Colour version of the graph on p. 72 of The Riddle of Literary Quality.

E.L. James, the Fifty Shades Trilogy and Suspense written by female authors, principal components analysis (1000 most frequent words). Novels translated from English are shown with an E_ before the author and abbreviated title, and originally Dutch-language novels are marked N_. The O_ for the Fifty Shades trilogy stands for Other. Measure: PCA, correlation version. Figure 3.4

Additional graphs: Fifty Shades Trilogy and Suspense written by female authors

These graphs have also been created using the Stylo Package for R. See Figure 3.1 for more information about the package and the measures.

In Figure 3.4, the Fifty Shades trilogy appears very close to two suspense novels by Saskia Noort. It is particularly striking that the trilogy is close to Dutch novels rather than English suspense books by women. The cluster analysis visualised in Figure 3.4.1 gives a slightly different view: Noort is still around, but so are a number of other female authors of Dutch thrillers, and the distance to that Dutch cluster is, as in Figure 3.3.1, the distance to books from the Romance category Delta score 2. In the series of cluster analyses visualised in Figure 3.4.2, that picture does not change. It is difficult to ascertain why in the principal components analysis Noort is closest to the trilogy.

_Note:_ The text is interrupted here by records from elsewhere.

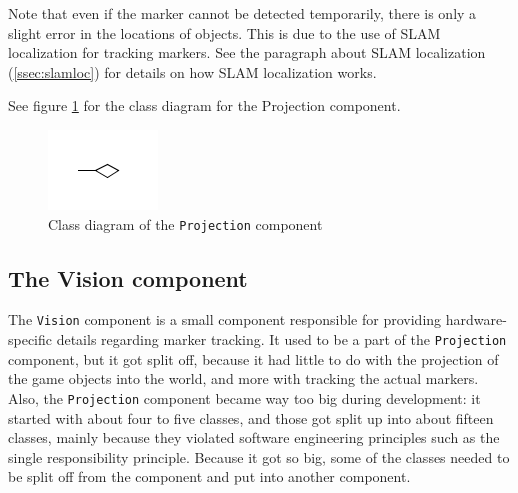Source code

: 			Note that even if the marker cannot be detected temporarily, there 
			is only a slight error in the locations of objects. This is due to 
			the use of SLAM localization for tracking markers. See the paragraph
			about SLAM localization (\ref{ssec:slamloc}) for details on how SLAM 
			localization works.
			
			See figure \ref{fig:classdiagramprojection} for the class diagram for 
			the Projection component.
			
			\begin{figure}[ht]
				\includegraphics[width=\textwidth]{ClassDiagramProjection}
				\caption{Class diagram of the \texttt{Projection} component}
				\label{fig:classdiagramprojection}
			\end{figure}
			
		\subsection{The Vision component} \label{ssec:visioncomponent}
			The \texttt{Vision} component is a small component responsible for
            providing hardware-specific details regarding marker tracking. 
            It used to be a part of the \texttt{Projection} component, but 
            it got split off, because it had little to do with the projection 
            of the game objects into the world, and more with tracking the 
            actual markers. Also, the \texttt{Projection} component became way 
            too big during development: it started with about four to five 
            classes, and those got split up into about fifteen classes, mainly 
            because they violated software engineering principles such as the 
            single responsibility principle. Because it got so big, some of the 
            classes needed to be split off from the component and put into 
            another component.
			
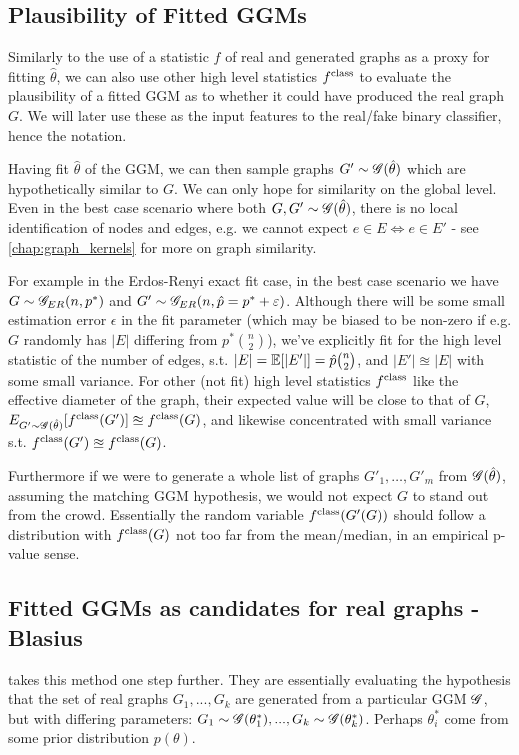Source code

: \subsection{Plausibility of Fitted GGMs}

Similarly to the use of a statistic $f$ of real and generated graphs as a proxy for fitting $\hat{\theta}$, we can also use other high level statistics $f^{\mathrm{class}}$ to evaluate the plausibility of a fitted GGM as to whether it could have produced the real graph $G$. We will later use these as the input features to the real/fake binary classifier, hence the notation.

Having fit $\hat{\theta}$ of the GGM, we can then sample graphs $G' \sim \mathscr{G}(\hat{\theta})$ which are hypothetically similar to $G$. We can only hope for similarity on the global level. Even in the best case scenario where both $G, G' \sim \mathscr{G}(\hat{\theta})$, there is no local identification of nodes and edges, e.g. we cannot expect  $e \in E \iff e \in E'$ - see \cref{chap:graph_kernels} for more on graph similarity.

For example in the Erdos-Renyi exact fit case, in the best case scenario we have $G \sim \mathscr{G}_{ER}(n, p^*)$ and $G' \sim \mathscr{G}_{ER}(n, \hat{p} = p^* + \varepsilon)$. Although there will be some small estimation error $\epsilon$ in the fit parameter (which may be biased to be non-zero if e.g. $G$ randomly has $|E|$ differing from $p^* {n \choose 2}$), we've explicitly fit for the high level statistic of the number of edges, s.t. $|E| = \mathbb{E}[|E'|] = \hat{p} \binom{n}{2}$, and $|E'| \approxeq |E|$ with some small variance. For other (not fit) high level statistics $f^{\mathrm{class}}$ like the effective diameter of the graph, their expected value will be close to that of $G$, $E_{G' \sim \mathscr{G}(\hat{\theta})}[f^{\mathrm{class}}(G')] \approxeq f^{\mathrm{class}}(G)$, and likewise concentrated with small variance s.t. $f^{\mathrm{class}}(G') \approxeq f^{\mathrm{class}}(G)$.


Furthermore if we were to generate a whole list of graphs $G'_1, \dots, G'_m$ from $\mathscr{G}(\hat{\theta})$, assuming the matching GGM hypothesis, we would not expect $G$ to stand out from the crowd. Essentially the random variable $f^{\mathrm{class}}(G'(G))$ should follow a distribution with $f^{\mathrm{class}}(G)$ not too far from the mean/median, in an empirical p-value sense.


\subsection{Fitted GGMs as candidates for real graphs - Blasius}
\label{sec:ggm_blasius_framework}
\cite{blasius2018towards} takes this method one step further. They are essentially evaluating the hypothesis that the set of real graphs $G_1, ..., G_k$ are generated from a particular GGM $\mathscr{G}$, but with differing parameters: $G_1 \sim \mathscr{G}(\theta^*_1), ..., G_k \sim \mathscr{G}(\theta^*_k)$. Perhaps $\theta^*_i$ come from some prior distribution $p(\theta)$.

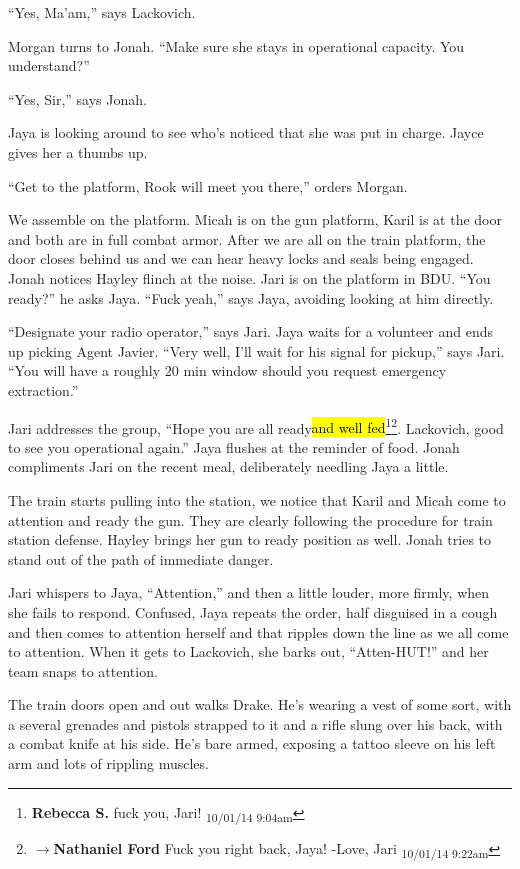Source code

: ``Yes, Ma'am,'' says Lackovich.

Morgan turns to Jonah.  ``Make sure she stays in operational capacity.  You understand?''

``Yes, Sir,'' says Jonah.

Jaya is looking around to see who's noticed that she was put in charge.  Jayce gives her a thumbs up.

``Get to the platform, Rook will meet you there,'' orders Morgan.



We assemble on the platform.  Micah is on the gun platform, Karil is at the door and both are in full combat armor.  After we are all on the train platform, the door closes behind us and we can hear heavy locks and seals being engaged. Jonah notices Hayley flinch at the noise.  Jari is on the platform in BDU.  ``You ready?'' he asks Jaya.  ``Fuck yeah,'' says Jaya, avoiding looking at him directly.

``Designate your radio operator,'' says Jari.  Jaya waits for a volunteer and ends up picking Agent Javier.   ``Very well, I'll wait for his signal for pickup,'' says Jari.  ``You will have a roughly 20 min window should you request emergency extraction.''

Jari addresses the group, ``Hope you are all ready\hl{and well fed}\footnote{\textbf{Rebecca S. }fuck you, Jari! \textsubscript{10/01/14 9:04am}}\footnote{$\rightarrow$\textbf{Nathaniel Ford }Fuck you right back, Jaya! -Love, Jari \textsubscript{10/01/14 9:22am}}.  Lackovich, good to see you operational again.''  Jaya flushes at the reminder of food.  Jonah compliments Jari on the recent meal, deliberately needling Jaya a little.

The train starts pulling into the station, we notice that Karil and Micah come to attention and ready the gun. They are clearly following the procedure for train station defense.  Hayley brings her gun to ready position as well.  Jonah tries to stand out of the path of immediate danger.

Jari whispers to Jaya, ``Attention,'' and then a little louder, more firmly, when she fails to respond.  Confused, Jaya repeats the order, half disguised in a cough and then comes to attention herself and that ripples down the line as we all come to attention.  When it gets to Lackovich, she barks out, ``Atten-HUT!'' and her team snaps to attention.



The train doors open and out walks Drake.  He's wearing a vest of some sort, with a several grenades and pistols strapped to it and a rifle slung over his back, with a combat knife at his side.  He's bare armed, exposing a tattoo sleeve on his left arm and lots of rippling muscles.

Figure 3.4.1 Fifty Shades Trilogy and Suspense written by female author

Cluster analysis (1000 most frequent words). Measure: Classic Delta. Figure 3.4.1

Figure 3.4.2 Fifty Shades Trilogy and Suspense written by female author

Bootstrap consensus tree (100 - 1000 most frequent words, increment 100, consensus strength 0.5). Measure: Classic Delta. Figure 3.4.2

Conclusion

The additional measurements nuance the picture that the Fifty Shades trilogy partly overlaps with Suspense novels by female authors in terms of word frequencies. What remains fascinating is that the trilogy is considerably closer to Dutch than to translated novels. We do not know who the translators of the trilogy are - do some of them (we do know it was a team) perhaps also appear as authors themselves in the suspense novels analysed?